■ **To do**
Extract the opening line of the entries and every line after it, stopping at and including the line that contains "Vision State Space". Do not include pictures.

Stored data below:

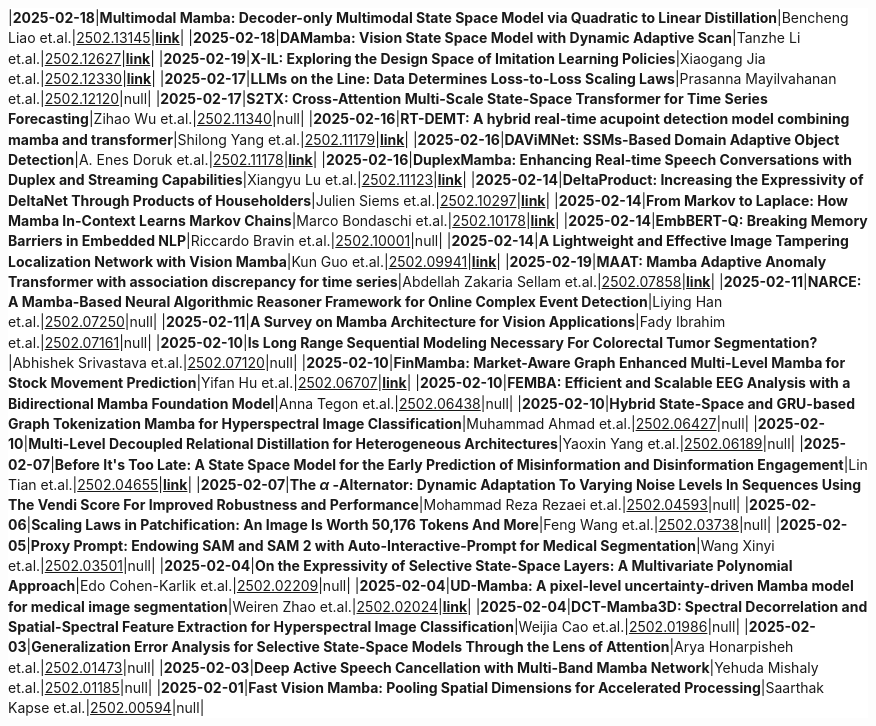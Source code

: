 |**2025-02-18**|**Multimodal Mamba: Decoder-only Multimodal State Space Model via Quadratic to Linear Distillation**|Bencheng Liao et.al.|[2502.13145](http://arxiv.org/abs/2502.13145)|**[link](https://github.com/hustvl/mmmamba)**|
|**2025-02-18**|**DAMamba: Vision State Space Model with Dynamic Adaptive Scan**|Tanzhe Li et.al.|[2502.12627](http://arxiv.org/abs/2502.12627)|**[link](https://github.com/ltzovo/damamba)**|
|**2025-02-19**|**X-IL: Exploring the Design Space of Imitation Learning Policies**|Xiaogang Jia et.al.|[2502.12330](http://arxiv.org/abs/2502.12330)|**[link](https://github.com/ALRhub/X_IL)**|
|**2025-02-17**|**LLMs on the Line: Data Determines Loss-to-Loss Scaling Laws**|Prasanna Mayilvahanan et.al.|[2502.12120](http://arxiv.org/abs/2502.12120)|null|
|**2025-02-17**|**S2TX: Cross-Attention Multi-Scale State-Space Transformer for Time Series Forecasting**|Zihao Wu et.al.|[2502.11340](http://arxiv.org/abs/2502.11340)|null|
|**2025-02-16**|**RT-DEMT: A hybrid real-time acupoint detection model combining mamba and transformer**|Shilong Yang et.al.|[2502.11179](http://arxiv.org/abs/2502.11179)|**[link](https://github.com/sohyu1/rt-demt)**|
|**2025-02-16**|**DAViMNet: SSMs-Based Domain Adaptive Object Detection**|A. Enes Doruk et.al.|[2502.11178](http://arxiv.org/abs/2502.11178)|**[link](https://github.com/enesdoruk/davimnet)**|
|**2025-02-16**|**DuplexMamba: Enhancing Real-time Speech Conversations with Duplex and Streaming Capabilities**|Xiangyu Lu et.al.|[2502.11123](http://arxiv.org/abs/2502.11123)|**[link](https://github.com/khfs/DuplexMamba)**|
|**2025-02-14**|**DeltaProduct: Increasing the Expressivity of DeltaNet Through Products of Householders**|Julien Siems et.al.|[2502.10297](http://arxiv.org/abs/2502.10297)|**[link](https://github.com/sustcsonglin/flash-linear-attention)**|
|**2025-02-14**|**From Markov to Laplace: How Mamba In-Context Learns Markov Chains**|Marco Bondaschi et.al.|[2502.10178](http://arxiv.org/abs/2502.10178)|**[link](https://github.com/Bond1995/Markov-Mamba)**|
|**2025-02-14**|**EmbBERT-Q: Breaking Memory Barriers in Embedded NLP**|Riccardo Bravin et.al.|[2502.10001](http://arxiv.org/abs/2502.10001)|null|
|**2025-02-14**|**A Lightweight and Effective Image Tampering Localization Network with Vision Mamba**|Kun Guo et.al.|[2502.09941](http://arxiv.org/abs/2502.09941)|**[link](https://github.com/multimediafor/forma)**|
|**2025-02-19**|**MAAT: Mamba Adaptive Anomaly Transformer with association discrepancy for time series**|Abdellah Zakaria Sellam et.al.|[2502.07858](http://arxiv.org/abs/2502.07858)|**[link](https://github.com/ilyesbenaissa/MAAT)**|
|**2025-02-11**|**NARCE: A Mamba-Based Neural Algorithmic Reasoner Framework for Online Complex Event Detection**|Liying Han et.al.|[2502.07250](http://arxiv.org/abs/2502.07250)|null|
|**2025-02-11**|**A Survey on Mamba Architecture for Vision Applications**|Fady Ibrahim et.al.|[2502.07161](http://arxiv.org/abs/2502.07161)|null|
|**2025-02-10**|**Is Long Range Sequential Modeling Necessary For Colorectal Tumor Segmentation?**|Abhishek Srivastava et.al.|[2502.07120](http://arxiv.org/abs/2502.07120)|null|
|**2025-02-10**|**FinMamba: Market-Aware Graph Enhanced Multi-Level Mamba for Stock Movement Prediction**|Yifan Hu et.al.|[2502.06707](http://arxiv.org/abs/2502.06707)|**[link](https://github.com/troubadour000/finmamba)**|
|**2025-02-10**|**FEMBA: Efficient and Scalable EEG Analysis with a Bidirectional Mamba Foundation Model**|Anna Tegon et.al.|[2502.06438](http://arxiv.org/abs/2502.06438)|null|
|**2025-02-10**|**Hybrid State-Space and GRU-based Graph Tokenization Mamba for Hyperspectral Image Classification**|Muhammad Ahmad et.al.|[2502.06427](http://arxiv.org/abs/2502.06427)|null|
|**2025-02-10**|**Multi-Level Decoupled Relational Distillation for Heterogeneous Architectures**|Yaoxin Yang et.al.|[2502.06189](http://arxiv.org/abs/2502.06189)|null|
|**2025-02-07**|**Before It's Too Late: A State Space Model for the Early Prediction of Misinformation and Disinformation Engagement**|Lin Tian et.al.|[2502.04655](http://arxiv.org/abs/2502.04655)|**[link](https://github.com/ltian678/ic-mamba)**|
|**2025-02-07**|**The $α$ -Alternator: Dynamic Adaptation To Varying Noise Levels In Sequences Using The Vendi Score For Improved Robustness and Performance**|Mohammad Reza Rezaei et.al.|[2502.04593](http://arxiv.org/abs/2502.04593)|null|
|**2025-02-06**|**Scaling Laws in Patchification: An Image Is Worth 50,176 Tokens And More**|Feng Wang et.al.|[2502.03738](http://arxiv.org/abs/2502.03738)|null|
|**2025-02-05**|**Proxy Prompt: Endowing SAM and SAM 2 with Auto-Interactive-Prompt for Medical Segmentation**|Wang Xinyi et.al.|[2502.03501](http://arxiv.org/abs/2502.03501)|null|
|**2025-02-04**|**On the Expressivity of Selective State-Space Layers: A Multivariate Polynomial Approach**|Edo Cohen-Karlik et.al.|[2502.02209](http://arxiv.org/abs/2502.02209)|null|
|**2025-02-04**|**UD-Mamba: A pixel-level uncertainty-driven Mamba model for medical image segmentation**|Weiren Zhao et.al.|[2502.02024](http://arxiv.org/abs/2502.02024)|**[link](https://github.com/piooip/ud-mamba)**|
|**2025-02-04**|**DCT-Mamba3D: Spectral Decorrelation and Spatial-Spectral Feature Extraction for Hyperspectral Image Classification**|Weijia Cao et.al.|[2502.01986](http://arxiv.org/abs/2502.01986)|null|
|**2025-02-03**|**Generalization Error Analysis for Selective State-Space Models Through the Lens of Attention**|Arya Honarpisheh et.al.|[2502.01473](http://arxiv.org/abs/2502.01473)|null|
|**2025-02-03**|**Deep Active Speech Cancellation with Multi-Band Mamba Network**|Yehuda Mishaly et.al.|[2502.01185](http://arxiv.org/abs/2502.01185)|null|
|**2025-02-01**|**Fast Vision Mamba: Pooling Spatial Dimensions for Accelerated Processing**|Saarthak Kapse et.al.|[2502.00594](http://arxiv.org/abs/2502.00594)|null|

End of Stored data.

■ **Result of this task**
Source code

: |**2025-02-18**|**Multimodal Mamba: Decoder-only Multimodal State Space Model via Quadratic to Linear Distillation**|Bencheng Liao et.al.|[2502.13145](http://arxiv.org/abs/2502.13145)|**[link](https://github.com/hustvl/mmmamba)**|
|**2025-02-18**|**DAMamba: Vision State Space Model with Dynamic Adaptive Scan**|Tanzhe Li et.al.|[2502.12627](http://arxiv.org/abs/2502.12627)|**[link](https://github.com/ltzovo/damamba)**|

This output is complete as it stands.